*** Exercise input

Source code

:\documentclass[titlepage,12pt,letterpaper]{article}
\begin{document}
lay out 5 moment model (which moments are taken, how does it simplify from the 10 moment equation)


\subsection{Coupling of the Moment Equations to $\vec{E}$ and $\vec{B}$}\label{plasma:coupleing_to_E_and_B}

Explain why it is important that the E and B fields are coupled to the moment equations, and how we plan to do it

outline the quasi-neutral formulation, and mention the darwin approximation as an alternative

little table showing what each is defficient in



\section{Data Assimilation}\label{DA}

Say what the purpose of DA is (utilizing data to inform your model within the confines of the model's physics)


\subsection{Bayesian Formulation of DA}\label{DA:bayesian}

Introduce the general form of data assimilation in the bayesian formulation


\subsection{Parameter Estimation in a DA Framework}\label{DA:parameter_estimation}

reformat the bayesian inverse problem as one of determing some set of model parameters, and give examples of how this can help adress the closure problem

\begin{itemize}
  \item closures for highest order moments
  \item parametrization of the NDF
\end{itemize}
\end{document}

******

**Your objective:**
Copy out all of the data. Keep every word unchanged.

**Answer space:**
Source code

:\documentclass[titlepage,12pt,letterpaper]{article}
\begin{document}
lay out 5 moment model (which moments are taken, how does it simplify from the 10 moment equation)


\subsection{Coupling of the Moment Equations to $\vec{E}$ and $\vec{B}$}\label{plasma:coupleing_to_E_and_B}

Explain why it is important that the E and B fields are coupled to the moment equations, and how we plan to do it

outline the quasi-neutral formulation, and mention the darwin approximation as an alternative

little table showing what each is defficient in



\section{Data Assimilation}\label{DA}

Say what the purpose of DA is (utilizing data to inform your model within the confines of the model's physics)


\subsection{Bayesian Formulation of DA}\label{DA:bayesian}

Introduce the general form of data assimilation in the bayesian formulation


\subsection{Parameter Estimation in a DA Framework}\label{DA:parameter_estimation}

reformat the bayesian inverse problem as one of determing some set of model parameters, and give examples of how this can help adress the closure problem

\begin{itemize}
  \item closures for highest order moments
  \item parametrization of the NDF
\end{itemize}
\end{document}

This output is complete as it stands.